=== Study material ===

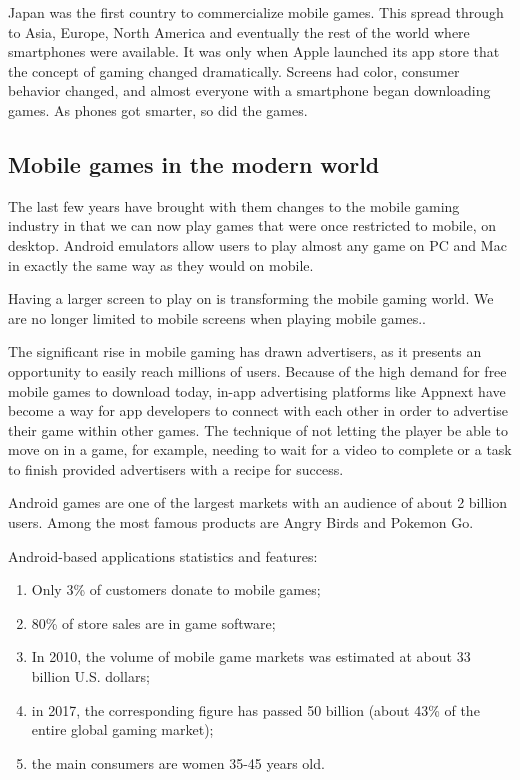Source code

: \documentclass[sig-alternate]{article}
\begin{document}
\begin{multicols}{1}
Japan was the first country to commercialize mobile games. This spread through to Asia, Europe, North America and eventually the rest of the world where smartphones were available. It was only when Apple launched its app store that the concept of gaming changed dramatically. Screens had color, consumer behavior changed, and almost everyone with a smartphone began downloading games. As phones got smarter, so did the games.

\subsection{Mobile games in the modern world}
The last few years have brought with them changes to the mobile gaming industry in that we can now play games that were once restricted to mobile, on desktop. Android emulators allow users to play almost any game on PC and Mac in exactly the same way as they would on mobile.

Having a larger screen to play on is transforming the mobile gaming world. We are no longer limited to mobile screens when playing mobile games.\cite{Now}. 

The significant rise in mobile gaming has drawn advertisers, as it presents an opportunity to easily reach millions of users. Because of the high demand for free mobile games to download today, in-app advertising platforms like Appnext have become a way for app developers to connect with each other in order to advertise their game within other games. The technique of not letting the player be able to move on in a game, for example, needing to wait for a video to complete or a task to finish provided advertisers with a recipe for success.

Android games are one of the largest markets with an audience of about 2 billion users. Among the most famous products are Angry Birds and Pokemon Go.

Android-based applications statistics and features:
\begin{enumerate}
\item Only 3\% of customers donate to mobile games;
\item 80\% of store sales are in game software;
\item In 2010, the volume of mobile game markets was estimated at about 33 billion U.S. dollars;
\item in 2017, the corresponding figure has passed 50 billion (about 43\% of the entire global gaming market);
\item the main consumers are women 35-45 years old.
\end{enumerate}


\end{multicols}
\end{document}
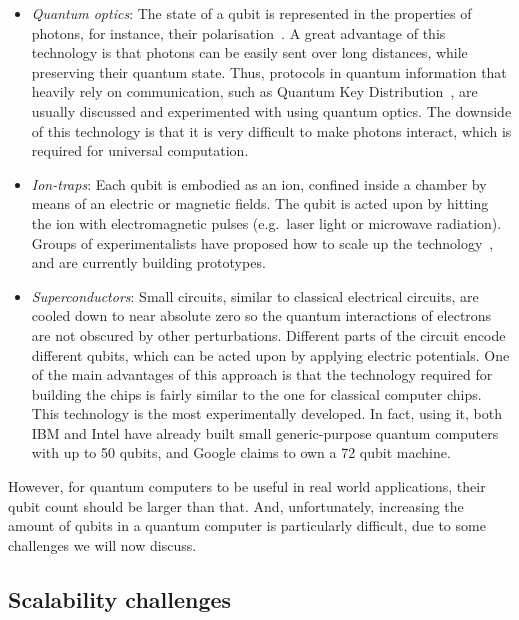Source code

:\begin{itemize}

\item \textit{Quantum optics}: The state of a qubit is represented in the properties of photons, for instance, their polarisation~\citep{OpticsQC}. A great advantage of this technology is that photons can be easily sent over long distances, while preserving their quantum state. Thus, protocols in quantum information that heavily rely on communication, such as Quantum Key Distribution~\citep{QKD}, are usually discussed and experimented with using quantum optics. The downside of this technology is that it is very difficult to make photons interact, which is required for universal computation.

\item \textit{Ion-traps}: Each qubit is embodied as an ion, confined inside a chamber by means of an electric or magnetic fields. The qubit is acted upon by hitting the ion with electromagnetic pulses (e.g.\ laser light or microwave radiation). Groups of experimentalists have proposed how to scale up the technology~\citep{HensingerIonTraps}, and are currently building prototypes.

\item \textit{Superconductors}: Small circuits, similar to classical electrical circuits, are cooled down to near absolute zero so the quantum interactions of electrons are not obscured by other perturbations. Different parts of the circuit encode different qubits, which can be acted upon by applying electric potentials. One of the main advantages of this approach is that the technology required for building the chips is fairly similar to the one for classical computer chips. This technology is the most experimentally developed. In fact, using it, both IBM and Intel have already built small generic-purpose quantum computers with up to 50 qubits, and Google claims to own a 72 qubit machine.

\end{itemize}

However, for quantum computers to be useful in real world applications, their qubit count should be larger than that. And, unfortunately, increasing the amount of qubits in a quantum computer is particularly difficult, due to some challenges we will now discuss.


\subsection{Scalability challenges}
\label{Challenges}

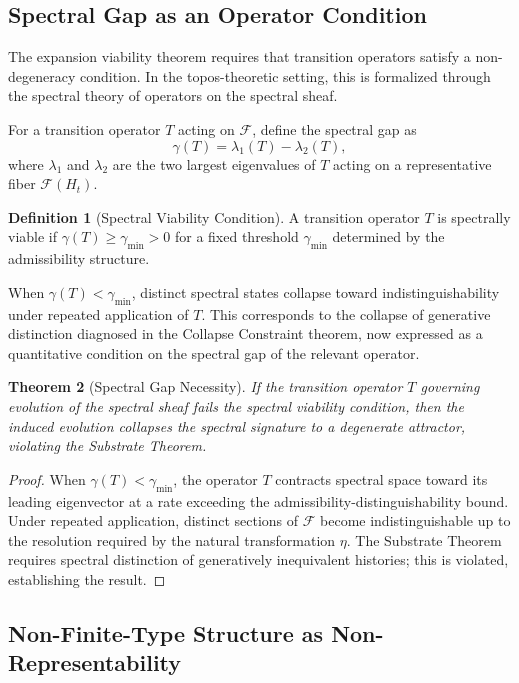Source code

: \documentclass[12pt, a4paper]{article}
\theoremstyle{plain}
\newtheorem{theorem}{Theorem}[section]
\theoremstyle{definition}
\newtheorem{definition}[theorem]{Definition}
\theoremstyle{remark}
\begin{document}
\subsection{Spectral Gap as an Operator Condition}

The expansion viability theorem requires that transition operators satisfy a non-degeneracy condition. In the topos-theoretic setting, this is formalized through the spectral theory of operators on the spectral sheaf.

For a transition operator $T$ acting on $\mathcal{F}$, define the spectral gap as
\[
\gamma(T) = \lambda_1(T) - \lambda_2(T),
\]
where $\lambda_1$ and $\lambda_2$ are the two largest eigenvalues of $T$ acting on a representative fiber $\mathcal{F}(H_t)$.

\begin{definition}[Spectral Viability Condition]
A transition operator $T$ is spectrally viable if $\gamma(T) \geq \gamma_{\min} > 0$ for a fixed threshold $\gamma_{\min}$ determined by the admissibility structure.
\end{definition}

When $\gamma(T) < \gamma_{\min}$, distinct spectral states collapse toward indistinguishability under repeated application of $T$. This corresponds to the collapse of generative distinction diagnosed in the Collapse Constraint theorem, now expressed as a quantitative condition on the spectral gap of the relevant operator.

\begin{theorem}[Spectral Gap Necessity]
If the transition operator $T$ governing evolution of the spectral sheaf fails the spectral viability condition, then the induced evolution collapses the spectral signature to a degenerate attractor, violating the Substrate Theorem.
\end{theorem}

\begin{proof}
When $\gamma(T) < \gamma_{\min}$, the operator $T$ contracts spectral space toward its leading eigenvector at a rate exceeding the admissibility-distinguishability bound. Under repeated application, distinct sections of $\mathcal{F}$ become indistinguishable up to the resolution required by the natural transformation $\eta$. The Substrate Theorem requires spectral distinction of generatively inequivalent histories; this is violated, establishing the result.
\end{proof}

\subsection{Non-Finite-Type Structure as Non-Representability}
\end{document}
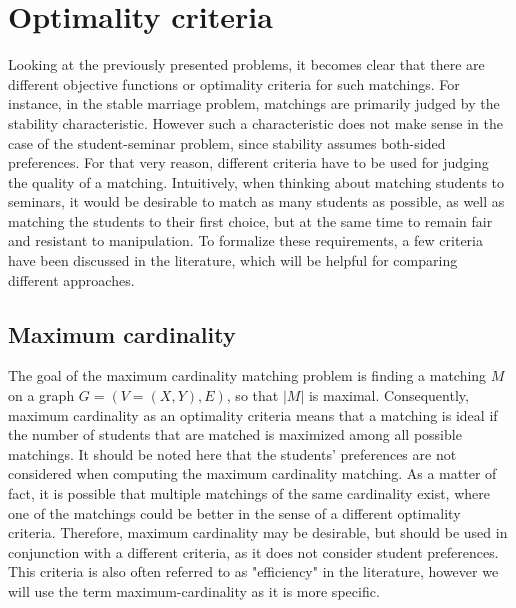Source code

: \section{Optimality criteria}\label{sec:optimality}
Looking at the previously presented problems, it becomes clear that there are different objective functions or optimality criteria for such matchings. For instance, in the stable marriage problem, matchings are primarily judged by the stability characteristic. However such a characteristic does not make sense in the case of the student-seminar problem, since stability assumes both-sided preferences. For that very reason, different criteria have to be used for judging the quality of a matching.
\newline
Intuitively, when thinking about matching students to seminars, it would be desirable to match as many students as possible, as well as matching the students to their first choice, but at the same time to remain fair and resistant to manipulation. To formalize these requirements, a few criteria have been discussed in the literature, which will be helpful for comparing different approaches. 

\subsection{Maximum cardinality}
The goal of the maximum cardinality matching problem is finding a matching $M$ on a graph $G=(V=(X, Y), E)$, so that $|M|$ is maximal.\cite{GraphTheoryIntro} Consequently, maximum cardinality as an optimality criteria means that a matching is ideal if the number of students that are matched is maximized among all possible matchings. It should be noted here that the students' preferences are not considered when computing the maximum cardinality matching. As a matter of fact, it is possible that multiple matchings of the same cardinality exist, where one of the matchings could be better in the sense of a different optimality criteria. Therefore, maximum cardinality may be desirable, but should be used in conjunction with a different criteria, as it does not consider student preferences. This criteria is also often referred to as "efficiency" in the literature, however we will use the term maximum-cardinality as it is more specific.

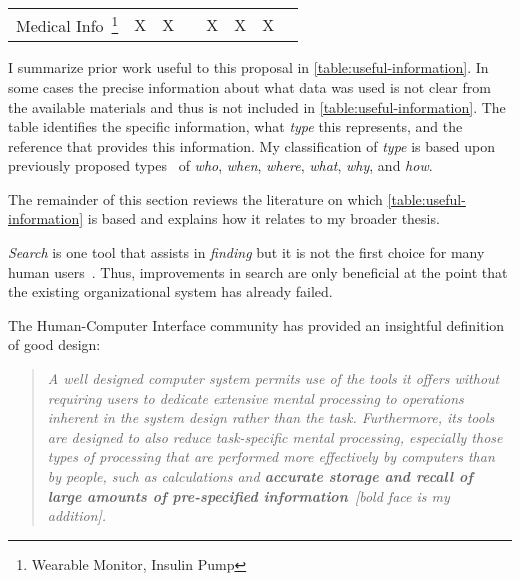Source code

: \begin{table}[tbph]
\begin{minipage}{\textwidth}
\begin{tabular}{p{3cm}ccccccl}
            \rowcolor[rgb]{ .851,  .851,  .851}
            Medical Info~\footnote{Wearable Monitor, Insulin Pump}       & X                                                     & X                                                                                          &                                                         & X                                                                                          & X                                                     & X                                                                                         &
            \tabularnewline
        \end{tabular}%
    \end{minipage}
\end{table}


I summarize prior work useful to this proposal in
\autoref{table:useful-information}.  In some cases the precise information about
what data was used is not clear from the available materials and thus is not
included in \autoref{table:useful-information}.  The table identifies the
specific information, what \emph{type} this represents, and the reference that
provides this information. My classification of \emph{type} is based upon
previously proposed types~\cite{vianna2019searching} of \emph{who}, \emph{when},
\emph{where}, \emph{what}, \emph{why}, and \emph{how}.

The remainder of this section reviews the literature on which
\autoref{table:useful-information} is based and explains how it
relates to my broader thesis.

\emph{Search} is one tool that assists in \emph{finding} but it is not the first
choice for many human users~\cite{bergman2019search}.  Thus, improvements in search
are only beneficial at the point that the existing organizational system has
already failed.

The Human-Computer Interface community has provided an insightful definition of
good design:

\begin{quotation}
    \emph{
        A well designed computer system permits use of the tools it offers without
        requiring users to dedicate extensive mental processing to operations
        inherent in the system design rather than the task.  Furthermore, its
        tools are designed to also reduce task-specific mental processing,
        especially those types of processing that are performed more effectively
        by computers than by people, such as calculations and \textbf{accurate storage and
            recall of large amounts of pre-specified
            information}~\cite{brown1999human}\emph{[bold face is my addition]}.
    }
\end{quotation}

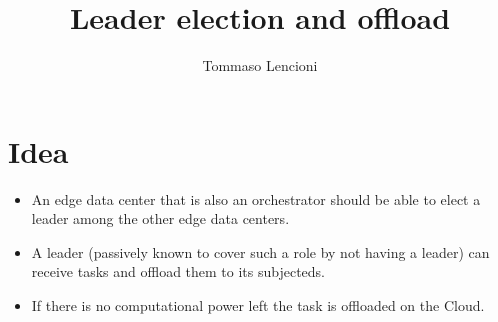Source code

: \documentclass[12pt, a4paper]{report} %
\title{Leader election and offload}
\author{Tommaso Lencioni}
\begin{document}
\section*{Idea}
\begin{itemize}
	\item An edge data center that is also an orchestrator should be able to elect a leader among the other edge data centers.
	\item A leader (passively known to cover such a role by not having a leader) can receive tasks and offload them to its subjecteds.
	\item If there is no computational power left the task is offloaded on the Cloud.
\end{itemize}
\end{document}
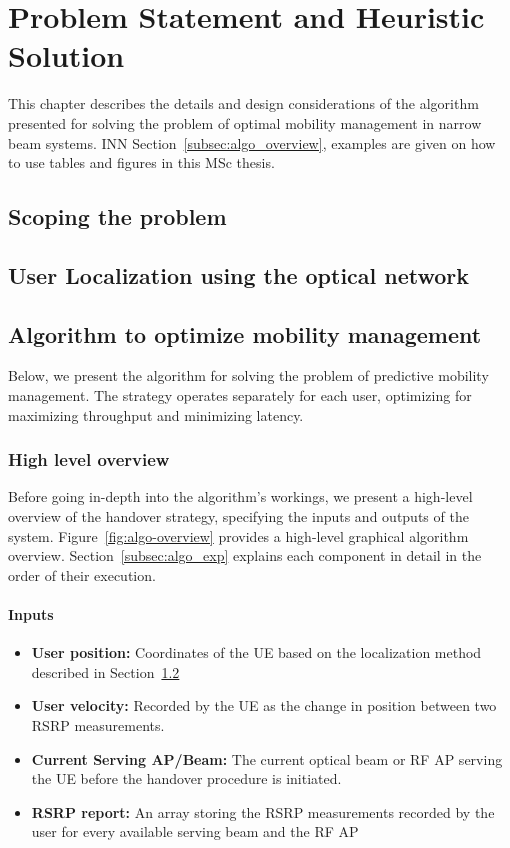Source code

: \chapter{Problem Statement and Heuristic Solution}
\label{chp:problem_statement}

This chapter describes the details and design considerations of the algorithm presented for solving the problem of optimal mobility management in narrow beam systems. INN Section~\ref{subsec:algo_overview}, examples are given on how to use tables and figures in this MSc thesis.

\section{Scoping the problem}
\label{sec:scope}
\section{User Localization using the optical network}
\label{sec:loc_calc}
\section{Algorithm to optimize mobility management}
\label{sec:algorithm}
Below, we present the algorithm for solving the problem of predictive mobility management. The strategy operates separately for each user, optimizing for maximizing throughput and minimizing latency.
\subsection{High level overview}
Before going in-depth into the algorithm's workings, we present a high-level overview of the handover strategy, specifying the inputs and outputs of the system. Figure~\ref{fig:algo-overview} provides a high-level graphical algorithm overview. Section~\ref{subsec:algo_exp} explains each component in detail in the order of their execution.
\subsubsection{Inputs}
\begin{itemize}
    \item \textbf{User position:} Coordinates of the UE based on the localization method described in Section~\ref{sec:loc_calc}
    \item \textbf{User velocity:} Recorded by the UE as the change in position between two RSRP measurements.
    \item \textbf{Current Serving AP/Beam:} The current optical beam or RF AP serving the UE before the handover procedure is initiated.
    \item \textbf{RSRP report:} An array storing the RSRP measurements recorded by the user for every available serving beam and the RF AP
\end{itemize}

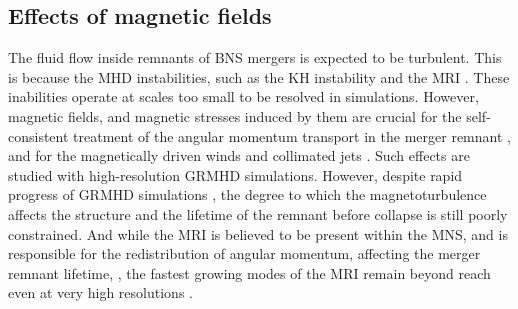 
\subsection{Effects of magnetic fields}


The fluid flow inside remnants of \ac{BNS} mergers is expected to be turbulent. 
This is because the \ac{MHD} instabilities,
such as the \ac{KH} instability and the \ac{MRI} \citep{Balbus:1991}.
These inabilities operate at scales too small to be resolved in simulations.
However, magnetic fields, and magnetic stresses induced by them are crucial for 
the self-consistent treatment of the angular momentum transport in the merger remnant \citep{Duez:2006qe,Kiuchi:2014hja,Guilet:2016sqd,Kiuchi:2017zzg}, and for the 
magnetically driven winds and collimated jets 
\citep{Rezzolla:2011da,Bucciantini:2011kx,Siegel:2014ita,Ruiz:2016rai,Metzger:2018uni}.
%
Such effects are studied with high-resolution \ac{GRMHD} simulations. 
However, despite rapid progress of \ac{GRMHD} simulations 
\citep[\eg][]{Rezzolla:2011da,Kiuchi:2014hja,Ruiz:2016rai},
the degree to which the magnetoturbulence affects the structure and the 
lifetime of the remnant before collapse is still poorly constrained.
%
And while the \ac{MRI} is believed to be present within the 
\ac{MNS}, and is responsible for the redistribution of angular momentum, affecting the 
merger remnant lifetime, \citep[\eg][]{Duez:2006qe,Siegel:2013nrw}, 
the fastest growing modes of the \ac{MRI} remain beyond 
reach even at very high resolutions \citep[\eg][]{Kiuchi:2014hja}.
%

===

- Exercise description
Could you set down, exactly as written, every line from the start of the records above through the line containing "Having a larger", leaving the pictures out?

- Result of the task
Source code

: \documentclass[sig-alternate]{article}
\begin{document}
\begin{multicols}{1}
Japan was the first country to commercialize mobile games. This spread through to Asia, Europe, North America and eventually the rest of the world where smartphones were available. It was only when Apple launched its app store that the concept of gaming changed dramatically. Screens had color, consumer behavior changed, and almost everyone with a smartphone began downloading games. As phones got smarter, so did the games.

\subsection{Mobile games in the modern world}
The last few years have brought with them changes to the mobile gaming industry in that we can now play games that were once restricted to mobile, on desktop. Android emulators allow users to play almost any game on PC and Mac in exactly the same way as they would on mobile.

Having a larger screen to play on is transforming the mobile gaming world. We are no longer limited to mobile screens when playing mobile games.\cite{Now}. 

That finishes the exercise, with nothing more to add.